この子がわたしのところに来るまでに、どれだけの人が運んでくれたのかな。
たくさんの人の愛情を受けて、こんな時期に咲いてるんだろう。
そしてこの子も、自分のいるべき場所じゃないのに、こんなに綺麗に、強く咲いて。
ヒマワリが空を見てるから、わたしも空を見上げる。
今夜は新月だ。
月は見えない。
でも今、月と太陽は同じ方向にいるんだよね。
そっか。
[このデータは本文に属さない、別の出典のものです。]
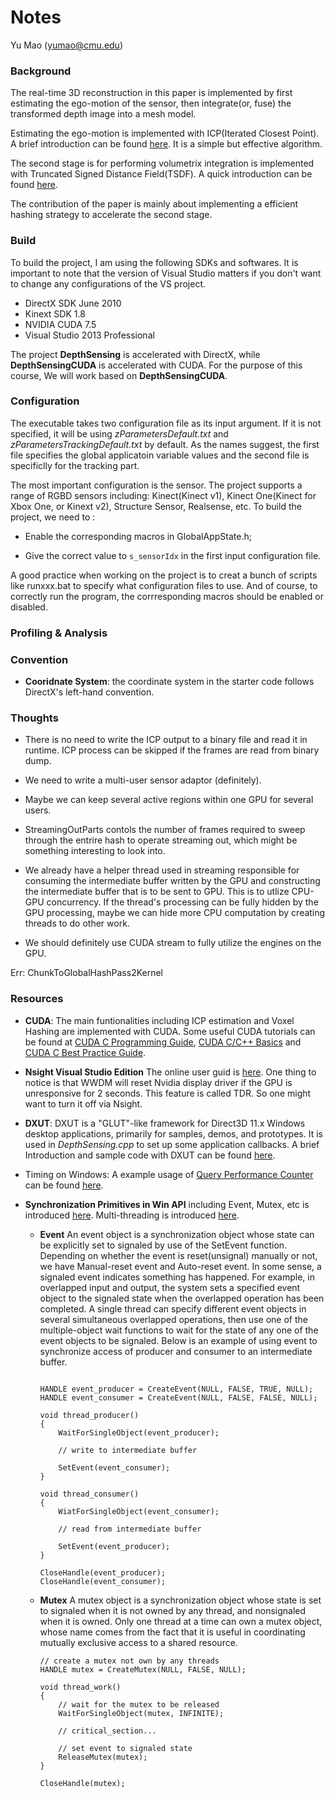 # Notes

Yu Mao (yumao@cmu.edu)

### Background

The real-time 3D reconstruction in this paper is implemented by first estimating the ego-motion of the sensor, then integrate(or, fuse) the transformed depth image into a mesh model.

Estimating the ego-motion is implemented with ICP(Iterated Closest Point). A brief introduction can be found [here](http://www.onerussian.com/classes/cis780/icp-slides.pdf). It is a simple but effective algorithm.

The second stage is for performing volumetrix integration is implemented with Truncated Signed Distance Field(TSDF). A quick introduction can be found [here](http://www.cs.unc.edu/~marc/tutorial/node129.html).

The contribution of the paper is mainly about implementing a efficient hashing strategy to accelerate the second stage.


### Build

To build the project, I am using the following SDKs and softwares. It is important to note that the version of Visual Studio matters if you don't want to change any configurations of the VS project.

+ DirectX SDK June 2010
+ Kinext SDK 1.8
+ NVIDIA CUDA 7.5
+ Visual Studio 2013 Professional

The project **DepthSensing** is accelerated with DirectX, while **DepthSensingCUDA** is accelerated with CUDA. For the purpose of this course, We will work based on **DepthSensingCUDA**.

### Configuration

The executable takes two configuration file as its input argument. If it is not specified, it will be using _zParametersDefault.txt_ and _zParametersTrackingDefault.txt_ by default. As the names suggest, the first file specifies the global applicatoin variable values and the second file is specificlly for the tracking part.

The most important configuration is the sensor. The project supports a range of RGBD sensors including: Kinect(Kinect v1), Kinect One(Kinect for Xbox One, or Kinext v2), Structure Sensor, Realsense, etc. To build the project, we need to :

+ Enable the corresponding macros in GlobalAppState.h;

+ Give the correct value to `s_sensorIdx` in the first input configuration file.

A good practice when working on the project is to creat a bunch of scripts like runxxx.bat to specify what configuration files to use. And of course, to correctly run the program, the corrresponding macros should be enabled or disabled.

### Profiling & Analysis

### Convention

+ **Cooridnate System**: the coordinate system in the starter code follows DirectX's left-hand convention.

### Thoughts

+ There is no need to write the ICP output to a binary file and read it in runtime. ICP process can be skipped if the frames are read from binary dump.

+ We need to write a multi-user sensor adaptor (definitely).

+ Maybe we can keep several active regions within one GPU for several users.

+ StreamingOutParts contols the number of frames required to sweep through the entrire hash to operate streaming out, which might be something interesting to look into.

+ We already have a helper thread used in streaming responsible for
  consuming the intermediate buffer written by the GPU and constructing the intermediate buffer that is to be sent to GPU. This is to utlize CPU-GPU concurrency. If the thread's processing can be fully hidden by the GPU processing, maybe we can hide more CPU computation by creating threads to do other work.

+ We should definitely use CUDA stream to fully utilize the engines on the GPU.


Err: ChunkToGlobalHashPass2Kernel


### Resources

+ **CUDA**: The main funtionalities including ICP estimation and Voxel Hashing are implemented with CUDA. Some useful CUDA tutorials can be found at [CUDA C Programming Guide](https://docs.nvidia.com/cuda/cuda-c-programming-guide/index.html), [CUDA C/C++ Basics](http://www.nvidia.com/docs/io/116711/sc11-cuda-c-basics.pdf) and [CUDA C Best Practice Guide](https://docs.nvidia.com/cuda/cuda-c-best-practices-guide/index.html).

+ **Nsight Visual Studio Edition** The online user guid is [here](http://docs.nvidia.com/nsight-visual-studio-edition/5.2/Nsight_Visual_Studio_Edition_User_Guide.htm). One thing to notice is that WWDM will reset Nvidia display driver if the GPU is unresponsive for 2 seconds. This feature is called TDR. So one might want to turn it off via Nsight.

+ **DXUT**: DXUT is a "GLUT"-like framework for Direct3D 11.x Windows desktop applications, primarily for samples, demos, and prototypes. It is used in _DepthSensing.cpp_ to set up some application callbacks. A brief Introduction and sample code with DXUT can be found [here](https://code.msdn.microsoft.com/DXUT-Tutorial-Win32-Sample-fe15e440).

+ Timing on Windows: A example usage of [Query Performance Counter](https://msdn.microsoft.com/en-us/library/windows/desktop/dn553408(v=vs.85).aspx) can be found [here](http://stackoverflow.com/questions/1739259/how-to-use-queryperformancecounter).

+ **Synchronization Primitives in Win API** including Event, Mutex, etc is introduced [here](https://msdn.microsoft.com/en-us/library/windows/desktop/ms681924(v=vs.85).aspx). Multi-threading is introduced [here](https://msdn.microsoft.com/en-us/library/windows/desktop/ms684841(v=vs.85).aspx).

	+ **Event** An event object is a synchronization object whose state can be explicitly set to signaled by use of the SetEvent function. Depending on whether the event is reset(unsignal) manually or not, we have Manual-reset event and Auto-reset event. In some sense, a signaled event indicates something has happened. For example, in overlapped input and output, the system sets a specified event object to the signaled state when the overlapped operation has been completed. A single thread can specify different event objects in several simultaneous overlapped operations, then use one of the multiple-object wait functions to wait for the state of any one of the event objects to be signaled. Below is an example of using event to synchronize access of producer and consumer to an intermediate buffer.
	
		```
		
		HANDLE event_producer = CreateEvent(NULL, FALSE, TRUE, NULL);
		HANDLE event_consumer = CreateEvent(NULL, FALSE, FALSE, NULL);
		
		void thread_producer()
		{
			WaitForSingleObject(event_producer);
			
			// write to intermediate buffer
			
			SetEvent(event_consumer);
		}
		
		void thread_consumer()
		{
			WiatForSingleObject(event_consumer);
			
			// read from intermediate buffer
			
			SetEvent(event_producer);
		}
		
		CloseHandle(event_producer);
		CloseHandle(event_consumer);
		
		```
	
	+ **Mutex** A mutex object is a synchronization object whose state is set to signaled when it is not owned by any thread, and nonsignaled when it is owned. Only one thread at a time can own a mutex object, whose name comes from the fact that it is useful in coordinating mutually exclusive access to a shared resource.
	
		```
		// create a mutex not own by any threads
		HANDLE mutex = CreateMutex(NULL, FALSE, NULL);
		
		void thread_work()
		{
			// wait for the mutex to be released
			WaitForSingleObject(mutex, INFINITE);
			
			// critical_section...
			
			// set event to signaled state
			ReleaseMutex(mutex);	
		}
		
		CloseHandle(mutex);
		
		```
そうだよね。
必ずしも、いつも照らし合わないといけないわけじゃない。
そこにいて、ここにいる。
それで、いいんだ。
帰ったら、荷造りをしよう。
週末のライブに向けて。
青い服をたくさん詰めたキャリーケースを持っていくんだ。
きっと、同じように青がたくさん詰まったキャリーケースをみんな準備してるだろうな。
青だけじゃない。
赤も、ピンクも、紫も……それにオレンジも。
たくさんの人に愛されて、ジンくんはそこにいるんだね。
ジンくんが幸せになるには、たくさんの人が幸せにならないといけない。
だって、あなたは、光でいることこそが幸せなんだから。
自然に早足になる。
でもその前に、このヒマワリを花瓶に入れて、水をあげよう。
ちゃんと、上を向いていられるように。
どこにいても咲くように。
ガチャ。
鍵を開けて、家にはいる。
パチッと電気をつけると、いつもの部屋。
当たり前か。
奥にしまってた、ガラスの花瓶をそーっと取り出す。
わたしはね、花瓶だって青いんだよ。
水を入れると、電気の明かりが反射してる。
ヒマワリを刺して、カウンターに置いた。
「しばらく、そのまま咲いていてね。」
大丈夫。
目を見なくても、伝えられる。
ジンくん好きだよ。愛してるよ。